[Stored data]
════════════════
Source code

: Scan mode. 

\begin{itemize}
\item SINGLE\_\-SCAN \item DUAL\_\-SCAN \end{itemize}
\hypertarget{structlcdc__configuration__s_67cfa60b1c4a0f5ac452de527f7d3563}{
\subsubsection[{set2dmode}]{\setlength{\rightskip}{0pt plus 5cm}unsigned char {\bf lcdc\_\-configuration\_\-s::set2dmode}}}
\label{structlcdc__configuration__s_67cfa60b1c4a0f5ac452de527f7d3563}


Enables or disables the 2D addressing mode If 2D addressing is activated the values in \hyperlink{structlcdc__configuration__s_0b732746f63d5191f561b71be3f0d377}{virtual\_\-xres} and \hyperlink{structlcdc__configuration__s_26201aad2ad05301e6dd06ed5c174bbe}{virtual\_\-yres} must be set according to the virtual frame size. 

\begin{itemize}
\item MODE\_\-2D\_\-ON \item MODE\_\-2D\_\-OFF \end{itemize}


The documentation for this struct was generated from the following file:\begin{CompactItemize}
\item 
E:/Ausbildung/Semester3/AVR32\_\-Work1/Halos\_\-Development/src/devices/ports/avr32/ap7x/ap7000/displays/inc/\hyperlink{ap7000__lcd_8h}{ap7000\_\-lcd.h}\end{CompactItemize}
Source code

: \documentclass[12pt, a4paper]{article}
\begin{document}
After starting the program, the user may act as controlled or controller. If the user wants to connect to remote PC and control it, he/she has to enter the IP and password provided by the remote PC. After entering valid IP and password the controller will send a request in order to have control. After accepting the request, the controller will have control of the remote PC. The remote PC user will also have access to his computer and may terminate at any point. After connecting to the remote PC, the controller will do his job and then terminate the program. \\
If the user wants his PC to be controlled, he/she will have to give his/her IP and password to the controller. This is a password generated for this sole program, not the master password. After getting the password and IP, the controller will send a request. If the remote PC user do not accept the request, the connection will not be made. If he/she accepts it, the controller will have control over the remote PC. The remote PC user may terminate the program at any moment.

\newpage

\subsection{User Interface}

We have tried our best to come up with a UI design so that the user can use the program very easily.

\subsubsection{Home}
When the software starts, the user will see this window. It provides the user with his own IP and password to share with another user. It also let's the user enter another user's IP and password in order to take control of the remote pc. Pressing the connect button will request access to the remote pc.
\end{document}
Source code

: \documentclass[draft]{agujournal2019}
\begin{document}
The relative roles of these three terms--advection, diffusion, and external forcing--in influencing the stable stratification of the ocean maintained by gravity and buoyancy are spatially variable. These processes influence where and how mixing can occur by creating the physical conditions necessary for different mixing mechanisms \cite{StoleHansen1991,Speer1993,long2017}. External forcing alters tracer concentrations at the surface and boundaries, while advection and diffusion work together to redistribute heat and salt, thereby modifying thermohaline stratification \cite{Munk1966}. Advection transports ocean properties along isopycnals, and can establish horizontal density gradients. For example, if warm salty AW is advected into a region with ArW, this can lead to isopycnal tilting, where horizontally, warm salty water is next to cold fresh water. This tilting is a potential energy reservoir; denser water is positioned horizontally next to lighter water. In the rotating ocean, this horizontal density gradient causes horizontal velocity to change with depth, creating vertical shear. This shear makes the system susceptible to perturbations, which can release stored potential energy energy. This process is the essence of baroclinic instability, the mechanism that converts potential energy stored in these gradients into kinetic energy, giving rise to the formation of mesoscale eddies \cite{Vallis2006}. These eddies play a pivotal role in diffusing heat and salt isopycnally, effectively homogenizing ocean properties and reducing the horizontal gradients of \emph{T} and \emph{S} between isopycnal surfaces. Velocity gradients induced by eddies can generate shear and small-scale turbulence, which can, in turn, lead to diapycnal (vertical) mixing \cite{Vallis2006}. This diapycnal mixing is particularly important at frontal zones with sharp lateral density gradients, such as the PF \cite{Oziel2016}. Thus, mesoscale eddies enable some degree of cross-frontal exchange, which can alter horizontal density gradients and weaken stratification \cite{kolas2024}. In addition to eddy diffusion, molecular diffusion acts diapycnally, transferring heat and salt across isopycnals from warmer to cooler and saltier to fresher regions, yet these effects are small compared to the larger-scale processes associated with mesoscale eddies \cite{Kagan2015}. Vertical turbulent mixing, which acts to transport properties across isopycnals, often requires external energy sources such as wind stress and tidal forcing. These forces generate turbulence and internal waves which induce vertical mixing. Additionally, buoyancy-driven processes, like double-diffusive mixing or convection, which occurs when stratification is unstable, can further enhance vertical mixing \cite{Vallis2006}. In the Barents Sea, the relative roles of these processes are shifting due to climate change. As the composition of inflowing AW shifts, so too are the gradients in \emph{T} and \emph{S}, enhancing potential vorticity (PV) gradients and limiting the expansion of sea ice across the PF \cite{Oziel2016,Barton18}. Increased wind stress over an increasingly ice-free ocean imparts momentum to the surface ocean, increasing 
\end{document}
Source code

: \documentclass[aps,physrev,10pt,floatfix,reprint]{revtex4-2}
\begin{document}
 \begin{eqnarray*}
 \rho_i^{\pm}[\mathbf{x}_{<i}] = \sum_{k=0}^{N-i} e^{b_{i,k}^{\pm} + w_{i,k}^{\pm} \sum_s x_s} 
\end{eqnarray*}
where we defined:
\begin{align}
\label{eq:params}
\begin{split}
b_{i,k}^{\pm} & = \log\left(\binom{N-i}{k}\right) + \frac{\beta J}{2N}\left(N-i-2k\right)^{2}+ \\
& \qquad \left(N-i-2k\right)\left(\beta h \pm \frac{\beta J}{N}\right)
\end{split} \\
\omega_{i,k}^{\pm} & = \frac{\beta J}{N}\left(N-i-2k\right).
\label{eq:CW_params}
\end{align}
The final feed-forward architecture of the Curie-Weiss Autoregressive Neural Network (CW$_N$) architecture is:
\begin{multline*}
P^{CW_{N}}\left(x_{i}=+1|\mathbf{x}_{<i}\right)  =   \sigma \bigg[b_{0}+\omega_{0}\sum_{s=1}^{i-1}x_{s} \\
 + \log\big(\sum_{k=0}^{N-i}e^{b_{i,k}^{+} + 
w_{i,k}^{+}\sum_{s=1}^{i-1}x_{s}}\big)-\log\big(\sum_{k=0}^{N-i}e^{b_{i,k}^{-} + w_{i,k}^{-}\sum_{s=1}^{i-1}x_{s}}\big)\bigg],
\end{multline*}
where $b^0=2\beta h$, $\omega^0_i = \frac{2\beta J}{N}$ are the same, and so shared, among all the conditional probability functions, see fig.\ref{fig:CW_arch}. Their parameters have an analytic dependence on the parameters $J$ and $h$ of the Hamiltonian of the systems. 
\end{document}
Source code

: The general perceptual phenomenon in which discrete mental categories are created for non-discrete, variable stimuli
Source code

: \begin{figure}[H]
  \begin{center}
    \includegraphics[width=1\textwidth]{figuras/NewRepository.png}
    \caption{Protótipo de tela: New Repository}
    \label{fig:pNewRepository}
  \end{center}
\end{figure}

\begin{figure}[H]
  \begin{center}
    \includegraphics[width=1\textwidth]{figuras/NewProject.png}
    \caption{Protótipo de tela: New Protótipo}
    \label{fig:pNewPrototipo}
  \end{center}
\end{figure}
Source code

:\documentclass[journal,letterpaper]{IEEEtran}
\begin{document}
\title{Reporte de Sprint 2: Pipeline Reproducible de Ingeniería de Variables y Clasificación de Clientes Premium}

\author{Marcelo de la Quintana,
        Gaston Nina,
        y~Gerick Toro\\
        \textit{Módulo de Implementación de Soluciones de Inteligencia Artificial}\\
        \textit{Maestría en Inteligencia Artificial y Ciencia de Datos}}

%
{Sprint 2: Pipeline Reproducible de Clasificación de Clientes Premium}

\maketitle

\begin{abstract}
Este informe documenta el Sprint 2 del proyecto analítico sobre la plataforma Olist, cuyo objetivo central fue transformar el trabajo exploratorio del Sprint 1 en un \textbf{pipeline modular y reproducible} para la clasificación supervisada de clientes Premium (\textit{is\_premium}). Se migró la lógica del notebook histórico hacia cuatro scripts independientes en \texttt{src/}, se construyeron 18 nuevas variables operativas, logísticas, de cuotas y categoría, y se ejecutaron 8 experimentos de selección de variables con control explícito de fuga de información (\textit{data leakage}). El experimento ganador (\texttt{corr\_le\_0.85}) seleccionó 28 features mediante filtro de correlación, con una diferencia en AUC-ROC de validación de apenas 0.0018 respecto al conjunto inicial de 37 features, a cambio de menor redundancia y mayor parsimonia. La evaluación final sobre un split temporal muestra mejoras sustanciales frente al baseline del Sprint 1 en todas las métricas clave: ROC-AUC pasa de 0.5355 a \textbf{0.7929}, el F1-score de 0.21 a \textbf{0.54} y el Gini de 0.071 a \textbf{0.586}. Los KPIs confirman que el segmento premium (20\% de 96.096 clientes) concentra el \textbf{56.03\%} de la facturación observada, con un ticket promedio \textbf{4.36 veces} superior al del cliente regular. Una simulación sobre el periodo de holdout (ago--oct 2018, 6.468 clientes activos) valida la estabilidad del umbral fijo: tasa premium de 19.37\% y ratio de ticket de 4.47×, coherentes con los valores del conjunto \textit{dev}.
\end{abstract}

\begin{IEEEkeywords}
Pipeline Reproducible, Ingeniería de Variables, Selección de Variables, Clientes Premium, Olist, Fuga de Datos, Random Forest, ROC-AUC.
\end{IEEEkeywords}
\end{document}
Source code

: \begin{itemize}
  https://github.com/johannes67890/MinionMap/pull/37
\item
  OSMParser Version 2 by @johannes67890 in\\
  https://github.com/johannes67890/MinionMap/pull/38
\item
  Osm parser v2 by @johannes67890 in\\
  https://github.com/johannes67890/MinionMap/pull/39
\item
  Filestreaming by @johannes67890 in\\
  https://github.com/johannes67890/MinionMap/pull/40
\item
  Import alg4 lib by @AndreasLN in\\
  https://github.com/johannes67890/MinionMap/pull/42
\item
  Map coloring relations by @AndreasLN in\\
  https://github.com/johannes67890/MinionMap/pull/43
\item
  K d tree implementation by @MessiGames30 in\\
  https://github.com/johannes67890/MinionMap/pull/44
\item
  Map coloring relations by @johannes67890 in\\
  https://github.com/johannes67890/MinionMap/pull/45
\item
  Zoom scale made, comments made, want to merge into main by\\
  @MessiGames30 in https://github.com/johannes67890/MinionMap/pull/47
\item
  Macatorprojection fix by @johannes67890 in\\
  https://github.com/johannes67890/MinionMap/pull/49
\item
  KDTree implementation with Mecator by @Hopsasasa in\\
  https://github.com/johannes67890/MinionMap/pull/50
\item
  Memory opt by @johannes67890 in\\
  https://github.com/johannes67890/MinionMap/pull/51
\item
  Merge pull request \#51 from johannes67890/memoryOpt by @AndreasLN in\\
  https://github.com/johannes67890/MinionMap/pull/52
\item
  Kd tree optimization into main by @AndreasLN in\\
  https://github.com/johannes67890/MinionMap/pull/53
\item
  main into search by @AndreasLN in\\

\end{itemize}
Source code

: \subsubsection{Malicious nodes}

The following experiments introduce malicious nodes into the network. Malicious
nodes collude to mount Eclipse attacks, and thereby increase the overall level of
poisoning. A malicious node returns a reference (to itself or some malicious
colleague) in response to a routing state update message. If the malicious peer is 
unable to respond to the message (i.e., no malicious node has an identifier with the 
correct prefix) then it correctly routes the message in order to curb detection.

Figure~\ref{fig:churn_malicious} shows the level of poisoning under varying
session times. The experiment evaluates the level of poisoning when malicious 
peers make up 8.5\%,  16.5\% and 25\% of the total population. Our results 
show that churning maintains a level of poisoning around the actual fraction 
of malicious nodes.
════════════════
To do: Pull out every line of the records above that contains the word "documentclass".

Result for this task:
: \documentclass[12pt, a4paper]{article}
: \documentclass[draft]{agujournal2019}
: \documentclass[aps,physrev,10pt,floatfix,reprint]{revtex4-2}
:\documentclass[journal,letterpaper]{IEEEtran}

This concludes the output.